Talks and Presentations

Abstract. Scientific studies vary in their methodological soundness. Interventions in evidentiary standards and research practices can differentially affect studies as a function of their soundness. The conjunction of these facts has unrecognized implications for proposed interventions in the replication crisis. I argue that we should expect these facts to obtain, and demonstrate that, when accounting for differential effects of interventions as a function of soundness, several of the proposed interventions—lowering the significance threshold, promoting preregistration, and sample splitting—will produce less improvement than estimates would suggest and, in some cases, actually increase false discovery rates, sign error rates, and magnitude exaggeration ratios.

[ Slides ]

      • Public Choice Society Annual Meeting · Newport Beach, CA, USA. March 12-14, 2020.
      • 12th Munich-Sydney-Tilburg/Turin (MuST) Conference in Philosophy of Science · Munich, DE. July 1-4, 2019.

(Joint work with Cailin O’Connor and Hannah Rubin.)

Abstract. The study of social justice asks: what sorts of social arrangements are equitable ones?  But also: how do we derive the inequitable arrangements we often observe in human societies?  In particular, in spite of explicitly stated equity norms, categorical inequity tends to be the rule rather than the exception.  The cultural red king hypothesis predicts that differentials in group size may lead to inequitable outcomes for minority groups even in the absence of explicit or implicit bias. We test this prediction in an experimental context where subjects divided into groups engage in repeated play of a bargaining game. We ran 14 trials involving a total of 112 participants. The results of the experiments are significant and suggestive: individuals in minority groups do indeed end up receiving fewer resources than those in majority groups.

[ Slides ]

      • APA: Pacific Division Meeting · Vancouver, BC, CA. April 17-20, 2019.
      • Agent-Based Models in Philosophy Conference · Bochum, DE. March 20-22, 2019.
      • APA: Central Division Meeting · Denver, CO, USA. February 22-23, 2019.
      • Philosophy, Politics & Economics Society Meeting · New Orleans, LA. March 28-30, 2019.
      • Philosophy and Complex Systems Seminar · Moscow, ID, USA. September 21, 2018.

(Joint work with Cole Randall Williams.)

Abstract. Typically, public discussions of questions of social import exhibit two important properties: (1) they are influenced by conformity bias, and (2) the influence of conformity is expressed via social networks. We examine how social learning on networks proceeds under the influence of conformity bias. In our model, heterogeneous agents express public opinions where those expressions are driven by the competing priorities of accuracy and of conformity to one’s peers. Agents learn, by Bayesian con-ditionalization, from private evidence from nature, and from the public declarations of other agents. Our key findings are that networks that produce configurations of social relationships that sustain a diversity of opinions empower honest communication and reliable acquisition of true beliefs, and that the networks that do this best turn out to be those which are both less centralized and less connected.

      • Philosophy of Science Association Biennial Meeting · Seattle, WA, USA. November 1-4, 2018.
      • Computational Modeling in Philosophy Conference · Denver, CO, USA. June 22-23, 2018.
      • Formal Social Epistemology Workshop · Irvine, CA, USA. May 25-26, 2018.

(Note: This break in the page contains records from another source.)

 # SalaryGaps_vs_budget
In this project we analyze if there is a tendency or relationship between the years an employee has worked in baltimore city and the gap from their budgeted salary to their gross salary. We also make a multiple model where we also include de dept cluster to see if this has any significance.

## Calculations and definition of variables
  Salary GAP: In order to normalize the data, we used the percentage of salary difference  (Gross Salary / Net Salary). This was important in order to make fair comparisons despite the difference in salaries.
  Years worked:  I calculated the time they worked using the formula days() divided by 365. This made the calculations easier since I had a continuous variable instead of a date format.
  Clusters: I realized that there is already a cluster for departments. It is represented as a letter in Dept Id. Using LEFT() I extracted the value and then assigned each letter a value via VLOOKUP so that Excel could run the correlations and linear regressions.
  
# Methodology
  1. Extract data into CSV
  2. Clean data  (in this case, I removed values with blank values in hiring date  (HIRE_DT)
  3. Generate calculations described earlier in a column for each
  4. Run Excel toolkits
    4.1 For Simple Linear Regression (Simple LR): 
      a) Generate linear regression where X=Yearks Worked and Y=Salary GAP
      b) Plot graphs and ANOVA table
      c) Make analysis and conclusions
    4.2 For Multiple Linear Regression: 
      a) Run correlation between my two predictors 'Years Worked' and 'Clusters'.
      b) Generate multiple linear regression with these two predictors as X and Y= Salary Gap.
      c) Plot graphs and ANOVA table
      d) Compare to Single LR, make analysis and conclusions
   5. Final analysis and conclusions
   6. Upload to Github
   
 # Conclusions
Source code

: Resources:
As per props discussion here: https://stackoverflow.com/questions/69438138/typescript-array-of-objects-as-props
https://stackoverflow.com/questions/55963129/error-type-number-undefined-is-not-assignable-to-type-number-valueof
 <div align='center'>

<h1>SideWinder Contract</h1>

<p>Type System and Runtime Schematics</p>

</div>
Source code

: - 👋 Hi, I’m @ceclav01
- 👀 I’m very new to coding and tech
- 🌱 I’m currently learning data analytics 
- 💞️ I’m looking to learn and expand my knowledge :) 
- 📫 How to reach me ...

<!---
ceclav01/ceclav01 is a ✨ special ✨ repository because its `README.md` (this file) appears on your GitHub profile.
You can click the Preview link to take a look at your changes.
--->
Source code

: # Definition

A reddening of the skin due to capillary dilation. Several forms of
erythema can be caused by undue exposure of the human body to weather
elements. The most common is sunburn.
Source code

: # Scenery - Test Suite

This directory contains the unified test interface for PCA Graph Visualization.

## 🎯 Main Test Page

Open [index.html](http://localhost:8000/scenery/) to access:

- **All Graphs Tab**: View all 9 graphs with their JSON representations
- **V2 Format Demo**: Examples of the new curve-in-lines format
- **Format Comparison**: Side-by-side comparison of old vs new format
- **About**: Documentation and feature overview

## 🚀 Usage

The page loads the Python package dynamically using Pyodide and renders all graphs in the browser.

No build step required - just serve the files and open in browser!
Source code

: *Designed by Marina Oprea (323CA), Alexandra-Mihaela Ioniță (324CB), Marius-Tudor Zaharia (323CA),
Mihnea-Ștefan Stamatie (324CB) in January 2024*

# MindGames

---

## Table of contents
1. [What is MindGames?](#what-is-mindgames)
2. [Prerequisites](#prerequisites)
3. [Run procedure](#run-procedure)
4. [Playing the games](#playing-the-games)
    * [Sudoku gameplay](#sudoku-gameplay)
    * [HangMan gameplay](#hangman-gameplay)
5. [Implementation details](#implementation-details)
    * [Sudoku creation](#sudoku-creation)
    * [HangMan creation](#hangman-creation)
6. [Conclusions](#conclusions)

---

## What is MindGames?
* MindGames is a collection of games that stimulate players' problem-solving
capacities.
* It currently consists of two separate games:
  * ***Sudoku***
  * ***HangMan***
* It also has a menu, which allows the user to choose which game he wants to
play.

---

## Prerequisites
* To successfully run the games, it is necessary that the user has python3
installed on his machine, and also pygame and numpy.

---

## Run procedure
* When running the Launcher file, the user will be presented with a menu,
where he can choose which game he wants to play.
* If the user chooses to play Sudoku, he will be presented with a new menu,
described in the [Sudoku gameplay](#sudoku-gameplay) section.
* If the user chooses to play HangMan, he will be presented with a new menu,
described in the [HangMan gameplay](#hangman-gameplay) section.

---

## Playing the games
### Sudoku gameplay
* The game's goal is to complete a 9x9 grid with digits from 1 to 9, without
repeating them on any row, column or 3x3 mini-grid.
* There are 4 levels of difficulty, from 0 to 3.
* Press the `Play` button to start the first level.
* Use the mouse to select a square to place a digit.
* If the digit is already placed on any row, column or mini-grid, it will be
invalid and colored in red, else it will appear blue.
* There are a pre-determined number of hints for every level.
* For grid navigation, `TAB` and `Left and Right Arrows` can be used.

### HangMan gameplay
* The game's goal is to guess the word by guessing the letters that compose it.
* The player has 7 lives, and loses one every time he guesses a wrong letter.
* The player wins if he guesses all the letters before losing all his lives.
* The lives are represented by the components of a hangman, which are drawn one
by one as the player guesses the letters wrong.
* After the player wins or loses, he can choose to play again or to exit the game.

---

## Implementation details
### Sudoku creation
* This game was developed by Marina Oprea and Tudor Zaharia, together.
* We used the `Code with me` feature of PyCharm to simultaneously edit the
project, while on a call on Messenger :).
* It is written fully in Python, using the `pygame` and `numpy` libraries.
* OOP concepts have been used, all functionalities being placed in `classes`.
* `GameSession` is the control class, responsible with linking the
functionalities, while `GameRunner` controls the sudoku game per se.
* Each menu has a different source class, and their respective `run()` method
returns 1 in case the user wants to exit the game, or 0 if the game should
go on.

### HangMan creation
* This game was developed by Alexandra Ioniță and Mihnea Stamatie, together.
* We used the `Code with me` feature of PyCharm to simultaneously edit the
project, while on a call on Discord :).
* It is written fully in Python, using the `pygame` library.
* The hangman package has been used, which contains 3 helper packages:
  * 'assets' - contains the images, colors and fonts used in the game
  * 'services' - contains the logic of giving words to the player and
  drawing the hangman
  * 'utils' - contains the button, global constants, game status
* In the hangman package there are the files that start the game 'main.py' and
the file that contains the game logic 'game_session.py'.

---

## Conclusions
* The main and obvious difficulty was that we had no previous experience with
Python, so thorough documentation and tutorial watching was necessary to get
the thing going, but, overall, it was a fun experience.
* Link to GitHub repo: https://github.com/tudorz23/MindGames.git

Abstract. The replicator dynamics and Moran process are the main deterministic and stochastic models of evolutionary game theory. These models are connected by a mean-field relationship—the former describes the expected behavior of the latter. However, there are conditions under which their predictions diverge. I demonstrate that the divergence between their predictions is a function of standard techniques used in their analysis, and of differences in the idealizations involved in each. My analysis reveals problems for stochastic stability analysis in a broad class of games. I also demonstrate a novel domain of agreement between the dynamics, and draw a broader methodological moral for evolutionary modeling.

[ Slides ]

      • Generalized Theory of Evolution Conference · Dusseldörf, DE.  January 31-February 3, 2018.
      • Infinite Idealizations in Science Conference · Munich, DE. June 8-9, 2018.

Abstract.Within the framework of evolutionary game theory, equilibrium concepts adapted from rational choice game theory are employed to identify the probable outcomes of evolutionary processes. Over the past several decades results have emerged in the literature demonstrating limitations to each of the proposed equilibrium concepts. These results rely on an undefined notion of evolutionary significance. We explicitly define evolutionary significance for evolutionary games. This definition enables an analysis of the success of equilibrium concepts across different models of evolution. We demonstrate that even under favorable assumptions as to the underlying dynamics and stability concept—the replicator dynamics and asymptotic stability—each equilibrium concept makes errors of either omission or comission; often both.

[ Slides ]

      • International Society for the History, Philosophy, and Social Studies of Biology Biennial Meeting · Montréal, CA.  July 5-19, 2015.
      • Decisions, Games and Logic Conference · London, UK. June 17-19, 2015.